Başbakan Yardımcısı Bülent Arınç, Ergenekon kararlarını ağır bir şekilde eleştiren CHP Lideri Kılıçdaroğlu’na uyarıda bulunarak, "Bu mahkemeleri gayrimeşru görüp, ’Tanımıyorum’ demek, ’Silivri zindandır’ demek hadsizlik olur. Ne olur bu sözlerden vazgeç. Keser döner sap döner, beğenmediğin mahkemelerin huzuruna çıkmak zorunda kalabilirsin" dedi.

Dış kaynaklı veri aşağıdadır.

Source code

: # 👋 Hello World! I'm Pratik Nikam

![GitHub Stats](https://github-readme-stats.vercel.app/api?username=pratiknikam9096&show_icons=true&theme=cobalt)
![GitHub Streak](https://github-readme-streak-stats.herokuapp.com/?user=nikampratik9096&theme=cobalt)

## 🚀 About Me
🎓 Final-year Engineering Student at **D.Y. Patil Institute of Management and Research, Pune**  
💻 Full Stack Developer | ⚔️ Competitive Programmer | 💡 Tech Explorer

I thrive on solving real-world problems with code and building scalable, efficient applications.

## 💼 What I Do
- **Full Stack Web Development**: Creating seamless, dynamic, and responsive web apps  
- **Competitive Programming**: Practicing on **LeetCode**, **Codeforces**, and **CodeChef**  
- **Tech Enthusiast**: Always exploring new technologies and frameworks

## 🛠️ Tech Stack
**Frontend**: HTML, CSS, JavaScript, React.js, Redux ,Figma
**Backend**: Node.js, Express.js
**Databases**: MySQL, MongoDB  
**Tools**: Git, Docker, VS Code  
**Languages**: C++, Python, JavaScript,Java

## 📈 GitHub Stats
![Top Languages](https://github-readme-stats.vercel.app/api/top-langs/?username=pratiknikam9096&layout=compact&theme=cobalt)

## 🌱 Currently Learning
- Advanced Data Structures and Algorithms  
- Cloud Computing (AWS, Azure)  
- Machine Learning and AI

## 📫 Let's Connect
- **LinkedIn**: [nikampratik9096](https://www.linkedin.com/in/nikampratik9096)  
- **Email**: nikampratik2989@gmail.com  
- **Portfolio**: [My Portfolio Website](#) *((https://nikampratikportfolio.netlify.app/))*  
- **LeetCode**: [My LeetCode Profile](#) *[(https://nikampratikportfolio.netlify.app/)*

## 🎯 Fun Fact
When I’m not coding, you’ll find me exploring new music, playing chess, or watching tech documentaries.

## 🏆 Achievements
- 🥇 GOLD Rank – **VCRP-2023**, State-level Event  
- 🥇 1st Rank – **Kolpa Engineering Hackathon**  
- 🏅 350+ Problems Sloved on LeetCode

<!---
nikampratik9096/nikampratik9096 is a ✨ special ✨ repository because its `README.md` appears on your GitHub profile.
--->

Partisinin Bursa’da Merinos Kongre Kültür Merkezi’ndeki bayramlaşma töreninde konuşan Arınç, kararlar sonrası insani davranış sergileyip, ’Herkese geçmiş olsun’ demekten başka bir şey olmadığını belirterek, "Bu bir yargı kararıdır. Bundan sonra temyiz vardır. Yargı safahatından geçer. Kesinleşmiş karar olursa diyecek bir şeyimiz kalmaz. Başbakanımız da bakan arkadaşlarımız da bunu söyledi. Bu önemli bir dava. Son 11 yılda benzeri davalar açıldı. Daha önce Türkiye bu tür davalar görmedi, göremedi. Niçin o zaman görmedi de şimdi görüyor? Bunu herkesin anladığını zannediyorum. Türkiye demokratikleşiyor, sivil asker ilişkileri çağdaş bir yere oturuyor. Türkiye özgürleşiyor, ayrımcılıklar kalkıyor. İnsanlar fikirlerinden, kıyafetlerinden dolayı horlanmıyor aşağılanmıyor. Türkiye’de geçmişte darbeler, acı hatıralar, müdahaleler, cunta olayları yaşandı. Unutmayın 27 Mayıs Darbesi’ni yapanlar, o zamanın Genelkurmay Başkanını yargılayıp müebbet hapse mahkum ettiler, rütbelerini söktüler, açlık içinde bıraktılar. Rüştü Erdelhun’un ordu içindeki lakabı, ’Namazcı Rüştü’ idi. Darbe yapılmasına karşı çıktı. Erdelhun’lar yargılandı. 3-5 sene evvel Deniz Kuvvetleri Komutanı yargılandı. Rütbeleri söküldü. Müspet ve menfi tarafından örnekleri var. Talat Aydemir, Osman Gürcan, Fethi Gürcan’ları, o tarihleri hatırlayın. 12 Eylül Darbesi ve arkasından müdahaleler devam etti. Bizim dönemimizde gizli açık tehditler, cuntacılık olayları olduğunu savcıların iddianamesinden ve yargılamalardan anladık. İçlerinde Genelkurmay Başkanı, muvazzaflar ve emekliler var" dedi.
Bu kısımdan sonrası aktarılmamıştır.